Este principio de inmanencia, llamado más frecuentemente inhabitación, es el que realiza la unidad. Mediante la fe los creyentes se unen a Cristo. Ahora bien, como Cristo es la presencia visible de Dios entre los hombres o, como dice el texto evangélico, “el Padre está en Cristo”, la unión con Cristo logra, en aquel que la mantiene mediante la fe, la unión con Dios. Por este procedimiento nace, crece, se desarrolla y llega a su plenitud la familia de Dios: Este Dios, que es Padre, incorpora a su familia, a su misma vida a todos los hombres por medio de su Hijo. El Hijo nos hace hermanos suyos y, consiguientemente, hijos del mismo Padre. Por otra parte, la familia tiene como principio fundante y realizador de la misma el amor.

La unidad entre los creyentes no se consigue mediante acuerdos ecuménicos por importantes que éstos sean. La unidad no es una meta, sino un camino; no un logro definitivo, sino un quehacer constante; nunca será una realidad terminada, sino objeto de constante realización. La unidad, lo mismo que la fe y el amor que la constituyen, se consigue únicamente en el esfuerzo hacia ella mediante la maduración en la fe y en el amor. En la medida en que ellas se desarrollen, aumentará la unidad. Paralelamente a lo ocurrido en Cristo. Su unidad con el Padre, en cuanto Palabra eterna, participando en la misma gloria o divinidad con él, se realizó en el tiempo mediante su fe y su amor en un ejercicio constante para lograr la unidad-sumisión a la voluntad del Padre. Lo que ya poseía, “la gloria que tenía a tu lado antes de que el mundo fuese”, se convierte en su vida humana en petición y esfuerzo para lograrlo. ¡Un gran modelo y ejemplo!

La santificación de los discípulos (17,17-19) significa su liberación de la mentira y de la alienación gracias a la revelación de Dios, gracias a la palabra de la verdad. Pero esta santidad no es una realidad estática; significa la misión de los discípulos en el mundo. Esta es su vocación esencial. Jesús se santifica por ellos. Esta frase procede del ámbito cultual: significa “ofrecerse en sacrificio” o “ser separado para el sacrificio” (Ex 13,2; Deut 5,19). La adición “por ellos” indica sustitución: el que se santifica lo hace en lugar de o a favor de otros (1Cor 11,24). Jesús demuestra su santificación entregando su vida por los hombres (Jn 11,51-52; 15,13). Esta entrega de Jesús santifica a los discípulos, purificándoles del pecado (Jn 13,10; 15,3). No les separa del mundo; les libra del mal que hay en él. Su santificación es, paradójicamente, la separación del mundo y su envío a él. Desde esta paradoja debe entenderse que la elección de los discípulos tiene la iniciativa en Cristo, no en los discípulos. La reacción de los discípulos en el círculo de la amistad de Jesús es siempre respuesta a la iniciativa que les ha llegado de parte de Jesús o del Padre.

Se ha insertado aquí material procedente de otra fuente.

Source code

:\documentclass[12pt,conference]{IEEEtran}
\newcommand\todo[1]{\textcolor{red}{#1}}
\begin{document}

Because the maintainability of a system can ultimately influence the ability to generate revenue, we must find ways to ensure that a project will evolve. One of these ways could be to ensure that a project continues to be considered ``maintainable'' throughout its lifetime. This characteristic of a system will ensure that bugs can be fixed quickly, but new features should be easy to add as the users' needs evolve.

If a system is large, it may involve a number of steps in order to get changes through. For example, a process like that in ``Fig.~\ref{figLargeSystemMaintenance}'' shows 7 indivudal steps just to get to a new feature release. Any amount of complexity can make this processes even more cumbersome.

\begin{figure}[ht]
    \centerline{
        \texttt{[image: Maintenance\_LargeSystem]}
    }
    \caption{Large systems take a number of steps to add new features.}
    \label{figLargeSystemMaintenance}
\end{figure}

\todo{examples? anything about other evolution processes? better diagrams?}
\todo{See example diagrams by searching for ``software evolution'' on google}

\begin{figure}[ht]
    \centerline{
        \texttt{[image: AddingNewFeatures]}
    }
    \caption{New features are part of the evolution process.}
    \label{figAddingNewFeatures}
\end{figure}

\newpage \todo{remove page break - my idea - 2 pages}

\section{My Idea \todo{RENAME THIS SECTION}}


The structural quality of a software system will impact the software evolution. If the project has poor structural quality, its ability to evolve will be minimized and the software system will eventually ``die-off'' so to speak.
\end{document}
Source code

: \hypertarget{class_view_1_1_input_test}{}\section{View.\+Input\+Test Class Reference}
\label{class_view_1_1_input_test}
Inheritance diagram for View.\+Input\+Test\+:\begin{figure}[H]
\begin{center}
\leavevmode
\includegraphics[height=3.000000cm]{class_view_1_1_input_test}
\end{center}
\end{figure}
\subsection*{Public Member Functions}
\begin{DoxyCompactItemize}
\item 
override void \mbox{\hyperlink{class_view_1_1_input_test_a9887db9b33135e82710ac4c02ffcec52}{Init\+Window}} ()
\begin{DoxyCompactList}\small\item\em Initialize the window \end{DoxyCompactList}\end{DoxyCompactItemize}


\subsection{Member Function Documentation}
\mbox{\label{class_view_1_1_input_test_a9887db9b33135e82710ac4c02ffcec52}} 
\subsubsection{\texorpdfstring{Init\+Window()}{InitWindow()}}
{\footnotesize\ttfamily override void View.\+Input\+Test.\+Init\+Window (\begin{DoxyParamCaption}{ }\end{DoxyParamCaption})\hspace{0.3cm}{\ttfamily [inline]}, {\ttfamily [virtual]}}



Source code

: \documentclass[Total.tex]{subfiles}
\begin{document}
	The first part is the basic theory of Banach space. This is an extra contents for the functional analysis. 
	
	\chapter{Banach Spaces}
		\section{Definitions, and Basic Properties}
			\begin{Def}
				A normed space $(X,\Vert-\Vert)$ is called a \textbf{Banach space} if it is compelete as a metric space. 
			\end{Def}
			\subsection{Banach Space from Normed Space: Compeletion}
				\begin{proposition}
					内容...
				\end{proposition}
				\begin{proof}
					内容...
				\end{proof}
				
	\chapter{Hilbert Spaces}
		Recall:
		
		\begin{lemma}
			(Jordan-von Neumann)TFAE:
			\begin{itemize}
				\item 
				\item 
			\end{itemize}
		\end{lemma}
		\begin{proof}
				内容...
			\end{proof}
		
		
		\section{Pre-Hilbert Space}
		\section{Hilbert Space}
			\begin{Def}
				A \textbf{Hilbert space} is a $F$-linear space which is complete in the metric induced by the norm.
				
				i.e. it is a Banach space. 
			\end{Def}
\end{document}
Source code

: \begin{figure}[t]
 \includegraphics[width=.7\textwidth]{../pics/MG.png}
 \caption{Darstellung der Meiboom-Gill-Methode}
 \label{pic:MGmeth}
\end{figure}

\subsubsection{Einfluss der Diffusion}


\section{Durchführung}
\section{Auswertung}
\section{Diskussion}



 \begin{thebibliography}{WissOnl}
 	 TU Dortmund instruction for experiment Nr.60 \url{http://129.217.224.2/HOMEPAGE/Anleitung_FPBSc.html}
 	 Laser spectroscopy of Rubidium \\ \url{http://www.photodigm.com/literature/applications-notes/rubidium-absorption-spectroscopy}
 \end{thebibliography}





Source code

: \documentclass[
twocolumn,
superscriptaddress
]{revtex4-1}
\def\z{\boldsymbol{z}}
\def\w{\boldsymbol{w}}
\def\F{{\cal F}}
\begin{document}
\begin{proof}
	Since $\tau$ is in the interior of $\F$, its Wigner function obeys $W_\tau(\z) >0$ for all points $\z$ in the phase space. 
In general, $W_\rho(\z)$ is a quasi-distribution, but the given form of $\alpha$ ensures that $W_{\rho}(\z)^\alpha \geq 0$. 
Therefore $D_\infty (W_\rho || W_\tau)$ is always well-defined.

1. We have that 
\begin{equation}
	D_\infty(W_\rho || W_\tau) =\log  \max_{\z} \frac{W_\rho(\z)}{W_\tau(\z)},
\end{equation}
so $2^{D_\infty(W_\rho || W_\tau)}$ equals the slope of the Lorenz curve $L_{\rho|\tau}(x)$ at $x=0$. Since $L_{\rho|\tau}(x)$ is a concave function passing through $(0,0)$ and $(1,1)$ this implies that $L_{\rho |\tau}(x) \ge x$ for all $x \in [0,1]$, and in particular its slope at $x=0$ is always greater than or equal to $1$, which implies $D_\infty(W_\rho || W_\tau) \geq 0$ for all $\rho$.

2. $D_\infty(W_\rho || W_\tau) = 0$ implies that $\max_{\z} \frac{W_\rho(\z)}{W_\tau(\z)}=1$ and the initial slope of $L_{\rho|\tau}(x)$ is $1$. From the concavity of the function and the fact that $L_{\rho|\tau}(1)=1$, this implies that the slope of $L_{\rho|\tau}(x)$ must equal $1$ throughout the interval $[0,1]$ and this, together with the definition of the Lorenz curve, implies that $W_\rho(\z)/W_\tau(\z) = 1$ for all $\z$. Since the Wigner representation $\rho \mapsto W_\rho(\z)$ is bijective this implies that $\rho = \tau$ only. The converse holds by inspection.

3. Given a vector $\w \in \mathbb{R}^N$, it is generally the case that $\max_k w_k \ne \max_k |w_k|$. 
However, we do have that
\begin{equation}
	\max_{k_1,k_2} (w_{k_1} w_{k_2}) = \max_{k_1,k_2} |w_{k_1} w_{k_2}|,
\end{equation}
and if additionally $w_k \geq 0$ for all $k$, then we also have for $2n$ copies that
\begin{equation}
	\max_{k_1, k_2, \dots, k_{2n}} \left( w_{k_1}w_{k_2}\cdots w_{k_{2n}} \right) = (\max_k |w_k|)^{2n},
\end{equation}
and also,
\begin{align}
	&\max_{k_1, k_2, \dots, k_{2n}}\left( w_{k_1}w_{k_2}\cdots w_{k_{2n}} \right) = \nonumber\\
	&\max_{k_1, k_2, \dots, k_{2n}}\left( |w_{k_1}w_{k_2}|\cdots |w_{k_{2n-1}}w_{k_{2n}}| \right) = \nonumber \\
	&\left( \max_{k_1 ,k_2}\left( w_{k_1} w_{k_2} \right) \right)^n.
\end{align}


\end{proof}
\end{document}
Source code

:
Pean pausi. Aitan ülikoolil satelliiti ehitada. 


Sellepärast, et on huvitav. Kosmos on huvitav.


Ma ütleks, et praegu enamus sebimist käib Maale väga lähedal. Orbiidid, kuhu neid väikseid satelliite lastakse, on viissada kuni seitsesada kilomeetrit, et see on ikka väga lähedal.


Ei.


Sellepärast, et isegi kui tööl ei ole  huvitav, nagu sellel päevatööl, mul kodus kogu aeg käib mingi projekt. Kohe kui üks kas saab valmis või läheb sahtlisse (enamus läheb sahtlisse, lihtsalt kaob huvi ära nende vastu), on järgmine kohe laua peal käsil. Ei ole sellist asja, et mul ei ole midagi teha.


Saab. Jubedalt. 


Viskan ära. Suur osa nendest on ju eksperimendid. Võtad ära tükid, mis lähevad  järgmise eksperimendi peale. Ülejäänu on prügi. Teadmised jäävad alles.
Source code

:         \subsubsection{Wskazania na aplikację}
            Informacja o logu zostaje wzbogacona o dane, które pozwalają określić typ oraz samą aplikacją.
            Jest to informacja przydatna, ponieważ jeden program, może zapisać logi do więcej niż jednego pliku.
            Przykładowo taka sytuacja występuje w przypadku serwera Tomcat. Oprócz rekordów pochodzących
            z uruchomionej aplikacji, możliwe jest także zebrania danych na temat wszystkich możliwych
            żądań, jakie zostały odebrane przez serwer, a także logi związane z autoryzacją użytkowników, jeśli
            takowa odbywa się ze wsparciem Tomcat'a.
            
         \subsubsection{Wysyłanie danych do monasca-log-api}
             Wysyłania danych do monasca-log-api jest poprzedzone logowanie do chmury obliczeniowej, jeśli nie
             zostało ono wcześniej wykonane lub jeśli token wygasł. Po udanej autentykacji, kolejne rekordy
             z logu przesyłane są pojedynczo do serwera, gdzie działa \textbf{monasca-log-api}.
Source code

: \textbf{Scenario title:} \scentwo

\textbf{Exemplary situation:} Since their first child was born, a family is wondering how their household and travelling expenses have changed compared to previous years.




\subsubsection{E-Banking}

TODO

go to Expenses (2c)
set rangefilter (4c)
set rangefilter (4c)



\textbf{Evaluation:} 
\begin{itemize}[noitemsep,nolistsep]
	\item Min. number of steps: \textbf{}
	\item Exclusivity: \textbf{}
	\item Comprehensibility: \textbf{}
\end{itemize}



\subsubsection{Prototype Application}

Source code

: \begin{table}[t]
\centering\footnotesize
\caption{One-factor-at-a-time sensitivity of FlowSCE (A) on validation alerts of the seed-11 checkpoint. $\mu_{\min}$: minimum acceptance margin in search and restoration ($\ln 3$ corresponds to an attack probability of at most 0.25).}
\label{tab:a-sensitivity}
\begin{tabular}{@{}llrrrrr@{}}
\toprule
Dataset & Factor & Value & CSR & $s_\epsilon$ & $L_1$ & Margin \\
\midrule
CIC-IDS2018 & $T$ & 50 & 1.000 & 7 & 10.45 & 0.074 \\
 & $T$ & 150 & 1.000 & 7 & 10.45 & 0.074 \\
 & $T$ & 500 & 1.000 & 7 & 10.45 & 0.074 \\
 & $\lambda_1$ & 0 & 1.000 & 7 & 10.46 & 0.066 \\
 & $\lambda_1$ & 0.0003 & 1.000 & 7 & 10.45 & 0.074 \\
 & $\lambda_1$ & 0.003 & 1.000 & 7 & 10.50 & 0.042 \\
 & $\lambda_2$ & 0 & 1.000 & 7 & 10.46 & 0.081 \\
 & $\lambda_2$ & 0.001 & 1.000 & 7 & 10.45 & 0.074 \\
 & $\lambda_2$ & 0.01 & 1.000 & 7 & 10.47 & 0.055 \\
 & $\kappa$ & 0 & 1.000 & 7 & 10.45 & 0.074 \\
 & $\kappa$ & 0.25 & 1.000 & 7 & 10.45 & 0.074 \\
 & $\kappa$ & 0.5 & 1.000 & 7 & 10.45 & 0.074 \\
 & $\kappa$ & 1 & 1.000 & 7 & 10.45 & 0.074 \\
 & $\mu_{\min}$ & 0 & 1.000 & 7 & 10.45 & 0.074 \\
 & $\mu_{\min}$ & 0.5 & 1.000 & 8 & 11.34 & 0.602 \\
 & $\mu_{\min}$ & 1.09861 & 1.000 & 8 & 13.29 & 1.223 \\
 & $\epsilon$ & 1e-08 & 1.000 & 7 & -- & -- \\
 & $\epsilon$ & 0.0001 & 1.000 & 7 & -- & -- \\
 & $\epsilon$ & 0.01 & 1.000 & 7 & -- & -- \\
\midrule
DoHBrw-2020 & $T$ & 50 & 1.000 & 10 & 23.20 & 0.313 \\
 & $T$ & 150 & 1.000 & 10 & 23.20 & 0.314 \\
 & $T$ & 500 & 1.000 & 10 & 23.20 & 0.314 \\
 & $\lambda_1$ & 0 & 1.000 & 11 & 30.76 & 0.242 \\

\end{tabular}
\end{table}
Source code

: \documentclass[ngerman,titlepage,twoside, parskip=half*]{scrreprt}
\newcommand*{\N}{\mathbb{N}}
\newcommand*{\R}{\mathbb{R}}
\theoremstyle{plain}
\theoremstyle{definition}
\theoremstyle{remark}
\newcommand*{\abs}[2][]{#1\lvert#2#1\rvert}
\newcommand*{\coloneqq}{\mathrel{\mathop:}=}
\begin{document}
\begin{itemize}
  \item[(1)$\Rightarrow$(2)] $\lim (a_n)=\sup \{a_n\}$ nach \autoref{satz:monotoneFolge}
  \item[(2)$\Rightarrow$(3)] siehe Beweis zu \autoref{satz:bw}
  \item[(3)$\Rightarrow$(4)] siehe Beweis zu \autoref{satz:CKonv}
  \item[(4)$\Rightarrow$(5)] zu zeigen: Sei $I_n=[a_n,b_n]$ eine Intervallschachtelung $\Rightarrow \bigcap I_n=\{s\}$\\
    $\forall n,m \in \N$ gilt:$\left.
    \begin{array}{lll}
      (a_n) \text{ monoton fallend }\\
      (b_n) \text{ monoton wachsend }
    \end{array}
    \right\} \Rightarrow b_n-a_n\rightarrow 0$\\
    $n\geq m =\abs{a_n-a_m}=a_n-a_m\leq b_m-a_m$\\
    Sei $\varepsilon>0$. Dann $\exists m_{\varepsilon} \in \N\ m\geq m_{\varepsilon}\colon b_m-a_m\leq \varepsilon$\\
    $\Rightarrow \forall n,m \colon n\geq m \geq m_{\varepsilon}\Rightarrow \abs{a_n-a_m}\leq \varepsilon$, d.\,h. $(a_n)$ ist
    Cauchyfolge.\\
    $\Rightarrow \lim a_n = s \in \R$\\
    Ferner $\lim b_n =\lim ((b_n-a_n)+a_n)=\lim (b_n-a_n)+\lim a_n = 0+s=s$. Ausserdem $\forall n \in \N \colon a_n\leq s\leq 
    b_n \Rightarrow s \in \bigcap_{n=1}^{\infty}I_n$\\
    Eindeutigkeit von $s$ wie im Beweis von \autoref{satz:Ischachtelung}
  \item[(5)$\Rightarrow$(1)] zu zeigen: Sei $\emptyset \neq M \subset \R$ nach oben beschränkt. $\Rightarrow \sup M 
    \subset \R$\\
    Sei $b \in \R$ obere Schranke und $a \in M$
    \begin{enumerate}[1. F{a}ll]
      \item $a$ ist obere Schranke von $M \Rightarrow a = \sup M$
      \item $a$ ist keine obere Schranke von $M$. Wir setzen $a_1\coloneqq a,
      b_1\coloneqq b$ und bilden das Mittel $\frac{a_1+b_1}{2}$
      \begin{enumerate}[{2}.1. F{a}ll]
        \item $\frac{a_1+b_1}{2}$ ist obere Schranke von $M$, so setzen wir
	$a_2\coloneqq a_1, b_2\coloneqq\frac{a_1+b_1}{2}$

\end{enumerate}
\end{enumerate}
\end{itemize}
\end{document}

A semejanza de la “santificación” de Jesús, que alude a la fidelidad inquebrantable a la voluntad del Padre hasta la entrega de la vida, la de los discípulos debe entenderse en esta misma línea. Se pide para ellos la permanencia, la fidelidad a la palabra dada y al compromiso adquirido, la coherencia constante a su condición de discípulos. Deben mantenerse en la línea del Enviado; ellos son también enviados de Dios y enviados por el Enviado; continuadores de la misma misión y trayectoria; reflectores de la santidad-trascendencia divina, como lo fue Jesús. Que los discípulos sean “santificados en la verdad” significa, en definitiva, que vivan en esa altura a la que han sido trasladados; que respiren su aire incontaminado; que se muevan allí con la misma naturalidad que lo hace el pez en el agua o el hombre en una humanidad plenamente humana.